◆ **WORK REQUEST**:
Figure out the number of lines in the entries that hold the string "copy", then give that number and nothing else.

(PROVIDED DATA begins)

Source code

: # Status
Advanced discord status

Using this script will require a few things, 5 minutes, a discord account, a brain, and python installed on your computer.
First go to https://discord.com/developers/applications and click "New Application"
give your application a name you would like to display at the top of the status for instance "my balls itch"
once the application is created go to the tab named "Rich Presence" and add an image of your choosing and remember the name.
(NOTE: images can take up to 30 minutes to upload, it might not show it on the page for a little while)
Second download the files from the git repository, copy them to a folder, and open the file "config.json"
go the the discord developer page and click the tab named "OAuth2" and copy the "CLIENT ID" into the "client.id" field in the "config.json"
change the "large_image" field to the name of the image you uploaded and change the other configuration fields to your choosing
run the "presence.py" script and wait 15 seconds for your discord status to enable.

(PROVIDED DATA ends)
(PROVIDED DATA begins)

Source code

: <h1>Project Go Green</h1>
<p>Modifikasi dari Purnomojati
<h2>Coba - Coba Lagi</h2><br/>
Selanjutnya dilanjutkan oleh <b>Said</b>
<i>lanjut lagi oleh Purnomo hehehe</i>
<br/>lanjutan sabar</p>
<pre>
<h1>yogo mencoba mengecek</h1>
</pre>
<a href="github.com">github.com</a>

(PROVIDED DATA ends)
(PROVIDED DATA begins)

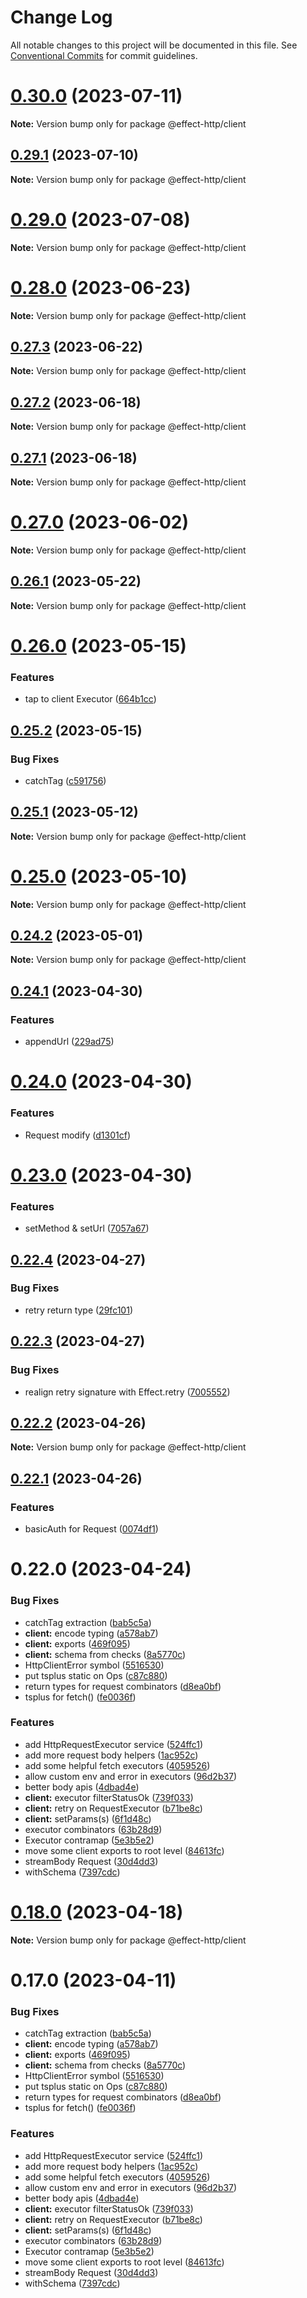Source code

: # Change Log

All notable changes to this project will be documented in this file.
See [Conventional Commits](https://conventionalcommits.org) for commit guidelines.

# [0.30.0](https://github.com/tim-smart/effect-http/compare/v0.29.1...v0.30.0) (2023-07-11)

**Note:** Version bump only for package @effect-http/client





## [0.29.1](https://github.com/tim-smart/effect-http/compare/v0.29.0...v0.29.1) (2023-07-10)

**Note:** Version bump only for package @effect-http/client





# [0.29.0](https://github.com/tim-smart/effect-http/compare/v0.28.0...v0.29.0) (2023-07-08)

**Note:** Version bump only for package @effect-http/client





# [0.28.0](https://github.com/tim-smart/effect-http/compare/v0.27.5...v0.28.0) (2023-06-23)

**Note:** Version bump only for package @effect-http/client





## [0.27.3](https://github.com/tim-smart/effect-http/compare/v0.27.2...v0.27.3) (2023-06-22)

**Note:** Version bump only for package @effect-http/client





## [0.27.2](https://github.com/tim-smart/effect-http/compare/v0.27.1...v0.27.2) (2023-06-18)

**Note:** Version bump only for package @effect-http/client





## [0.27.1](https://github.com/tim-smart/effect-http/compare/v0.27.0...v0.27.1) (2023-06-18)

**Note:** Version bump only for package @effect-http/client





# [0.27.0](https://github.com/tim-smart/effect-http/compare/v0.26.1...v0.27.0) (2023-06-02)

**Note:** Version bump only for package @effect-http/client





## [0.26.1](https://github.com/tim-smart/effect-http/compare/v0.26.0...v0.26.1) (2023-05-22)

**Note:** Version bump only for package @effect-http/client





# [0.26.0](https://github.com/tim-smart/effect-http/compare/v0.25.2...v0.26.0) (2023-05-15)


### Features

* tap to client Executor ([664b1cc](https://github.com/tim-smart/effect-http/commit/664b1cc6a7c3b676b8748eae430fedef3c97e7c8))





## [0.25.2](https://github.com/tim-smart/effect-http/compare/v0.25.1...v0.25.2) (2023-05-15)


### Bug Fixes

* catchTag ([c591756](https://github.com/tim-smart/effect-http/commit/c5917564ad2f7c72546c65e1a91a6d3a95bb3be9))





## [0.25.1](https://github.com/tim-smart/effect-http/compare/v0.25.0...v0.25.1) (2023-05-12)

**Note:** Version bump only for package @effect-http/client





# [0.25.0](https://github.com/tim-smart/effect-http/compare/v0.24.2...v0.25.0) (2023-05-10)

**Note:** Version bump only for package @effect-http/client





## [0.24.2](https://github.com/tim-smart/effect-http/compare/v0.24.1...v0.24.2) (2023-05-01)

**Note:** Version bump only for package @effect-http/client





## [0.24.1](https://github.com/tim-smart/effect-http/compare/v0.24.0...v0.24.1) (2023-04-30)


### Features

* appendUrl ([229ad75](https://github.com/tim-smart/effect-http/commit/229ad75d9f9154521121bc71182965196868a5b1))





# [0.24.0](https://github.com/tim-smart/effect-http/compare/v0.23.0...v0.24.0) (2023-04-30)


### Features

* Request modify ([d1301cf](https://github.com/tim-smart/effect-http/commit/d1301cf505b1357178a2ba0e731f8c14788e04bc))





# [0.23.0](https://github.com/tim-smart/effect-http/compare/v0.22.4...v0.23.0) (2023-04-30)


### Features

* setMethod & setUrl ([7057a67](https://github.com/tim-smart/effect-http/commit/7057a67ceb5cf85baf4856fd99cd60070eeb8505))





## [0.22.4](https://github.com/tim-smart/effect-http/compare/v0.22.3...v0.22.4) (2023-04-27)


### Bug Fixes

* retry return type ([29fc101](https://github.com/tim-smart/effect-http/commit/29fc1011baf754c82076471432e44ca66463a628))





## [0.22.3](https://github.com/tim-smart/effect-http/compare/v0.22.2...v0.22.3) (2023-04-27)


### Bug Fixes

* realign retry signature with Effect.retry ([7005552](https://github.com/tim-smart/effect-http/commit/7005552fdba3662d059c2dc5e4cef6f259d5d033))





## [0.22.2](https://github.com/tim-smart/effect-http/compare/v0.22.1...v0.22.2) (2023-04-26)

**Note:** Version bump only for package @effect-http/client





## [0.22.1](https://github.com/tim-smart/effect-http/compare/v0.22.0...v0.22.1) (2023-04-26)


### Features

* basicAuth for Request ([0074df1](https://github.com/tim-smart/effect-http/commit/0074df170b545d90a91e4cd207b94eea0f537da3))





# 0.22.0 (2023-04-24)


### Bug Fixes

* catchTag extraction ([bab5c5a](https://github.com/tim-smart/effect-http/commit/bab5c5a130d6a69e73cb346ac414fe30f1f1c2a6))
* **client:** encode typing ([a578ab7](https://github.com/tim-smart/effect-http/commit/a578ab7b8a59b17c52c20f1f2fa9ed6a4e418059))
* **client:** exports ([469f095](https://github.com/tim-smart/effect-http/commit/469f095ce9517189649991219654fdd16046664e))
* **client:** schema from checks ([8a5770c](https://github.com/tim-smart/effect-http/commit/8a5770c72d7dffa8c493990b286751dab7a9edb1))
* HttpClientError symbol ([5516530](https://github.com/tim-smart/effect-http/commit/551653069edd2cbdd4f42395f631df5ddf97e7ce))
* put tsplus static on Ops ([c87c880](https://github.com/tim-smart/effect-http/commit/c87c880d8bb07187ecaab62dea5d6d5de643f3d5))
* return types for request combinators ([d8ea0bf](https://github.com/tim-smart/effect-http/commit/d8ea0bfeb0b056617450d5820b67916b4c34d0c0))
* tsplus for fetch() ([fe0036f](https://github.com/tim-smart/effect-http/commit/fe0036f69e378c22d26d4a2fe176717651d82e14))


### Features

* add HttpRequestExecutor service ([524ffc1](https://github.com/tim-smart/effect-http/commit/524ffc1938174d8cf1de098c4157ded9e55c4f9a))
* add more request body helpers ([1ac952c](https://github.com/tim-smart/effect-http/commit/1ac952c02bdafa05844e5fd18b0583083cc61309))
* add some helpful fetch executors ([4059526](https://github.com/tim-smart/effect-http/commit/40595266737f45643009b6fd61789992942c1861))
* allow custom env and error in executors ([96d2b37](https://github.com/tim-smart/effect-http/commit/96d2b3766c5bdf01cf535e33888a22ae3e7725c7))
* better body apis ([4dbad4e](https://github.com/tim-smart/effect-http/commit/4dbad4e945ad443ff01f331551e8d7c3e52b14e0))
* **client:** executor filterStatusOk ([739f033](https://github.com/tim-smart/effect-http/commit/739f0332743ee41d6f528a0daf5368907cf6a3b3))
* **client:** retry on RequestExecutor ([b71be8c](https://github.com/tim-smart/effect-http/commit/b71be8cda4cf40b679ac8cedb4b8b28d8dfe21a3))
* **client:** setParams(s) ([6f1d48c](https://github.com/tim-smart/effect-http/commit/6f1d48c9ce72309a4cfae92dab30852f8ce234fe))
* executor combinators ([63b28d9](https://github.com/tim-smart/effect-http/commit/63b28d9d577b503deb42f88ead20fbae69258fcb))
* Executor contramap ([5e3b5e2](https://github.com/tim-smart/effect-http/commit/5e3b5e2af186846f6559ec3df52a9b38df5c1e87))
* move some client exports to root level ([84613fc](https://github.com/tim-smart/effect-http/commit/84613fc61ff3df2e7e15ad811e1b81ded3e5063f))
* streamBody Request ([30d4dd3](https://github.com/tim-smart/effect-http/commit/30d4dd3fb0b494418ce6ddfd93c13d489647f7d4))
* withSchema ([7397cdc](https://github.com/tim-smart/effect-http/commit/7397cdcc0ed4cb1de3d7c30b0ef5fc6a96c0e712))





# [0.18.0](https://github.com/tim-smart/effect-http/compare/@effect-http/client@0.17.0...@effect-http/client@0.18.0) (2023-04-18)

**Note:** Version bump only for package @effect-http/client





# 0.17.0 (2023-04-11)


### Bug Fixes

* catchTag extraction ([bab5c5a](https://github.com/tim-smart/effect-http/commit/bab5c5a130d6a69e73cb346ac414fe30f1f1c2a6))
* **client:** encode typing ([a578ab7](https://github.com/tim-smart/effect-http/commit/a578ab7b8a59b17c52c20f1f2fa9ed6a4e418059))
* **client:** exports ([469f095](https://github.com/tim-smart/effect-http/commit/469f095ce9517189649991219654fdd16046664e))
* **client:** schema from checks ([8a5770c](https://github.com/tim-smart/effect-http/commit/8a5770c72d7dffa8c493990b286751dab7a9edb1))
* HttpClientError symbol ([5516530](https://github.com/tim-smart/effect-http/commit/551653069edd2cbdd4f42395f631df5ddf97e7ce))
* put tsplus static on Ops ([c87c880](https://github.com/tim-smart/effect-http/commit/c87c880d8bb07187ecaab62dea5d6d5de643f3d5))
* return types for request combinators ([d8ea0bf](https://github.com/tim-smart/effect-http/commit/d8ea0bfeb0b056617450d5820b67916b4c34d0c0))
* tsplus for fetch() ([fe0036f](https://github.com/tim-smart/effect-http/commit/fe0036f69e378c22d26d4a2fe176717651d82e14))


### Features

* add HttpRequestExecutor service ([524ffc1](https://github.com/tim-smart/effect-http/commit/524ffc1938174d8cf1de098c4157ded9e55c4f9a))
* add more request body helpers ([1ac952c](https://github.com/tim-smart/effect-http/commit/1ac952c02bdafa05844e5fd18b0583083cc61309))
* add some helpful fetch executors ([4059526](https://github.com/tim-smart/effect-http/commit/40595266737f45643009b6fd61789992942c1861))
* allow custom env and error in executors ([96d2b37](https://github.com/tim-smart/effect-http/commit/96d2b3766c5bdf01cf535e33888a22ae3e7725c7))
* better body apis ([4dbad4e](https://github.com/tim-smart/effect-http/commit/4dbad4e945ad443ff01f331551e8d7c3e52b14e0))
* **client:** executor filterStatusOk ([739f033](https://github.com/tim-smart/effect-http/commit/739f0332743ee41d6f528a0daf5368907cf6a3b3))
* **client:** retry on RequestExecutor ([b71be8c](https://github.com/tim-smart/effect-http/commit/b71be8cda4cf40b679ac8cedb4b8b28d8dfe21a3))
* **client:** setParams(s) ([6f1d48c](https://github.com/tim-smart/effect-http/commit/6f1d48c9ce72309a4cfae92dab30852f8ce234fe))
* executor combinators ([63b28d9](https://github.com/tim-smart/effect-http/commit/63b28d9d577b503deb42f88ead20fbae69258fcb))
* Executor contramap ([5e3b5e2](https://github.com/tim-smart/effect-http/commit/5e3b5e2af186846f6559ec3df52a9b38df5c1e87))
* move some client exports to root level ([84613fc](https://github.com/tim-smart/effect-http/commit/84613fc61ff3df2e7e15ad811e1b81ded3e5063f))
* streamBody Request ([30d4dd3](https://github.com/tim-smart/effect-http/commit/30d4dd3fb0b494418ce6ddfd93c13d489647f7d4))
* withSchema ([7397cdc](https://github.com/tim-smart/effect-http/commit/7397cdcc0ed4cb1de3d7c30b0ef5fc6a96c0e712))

(PROVIDED DATA ends)

◆ **SOLUTION FOR THIS PROBLEM**:
2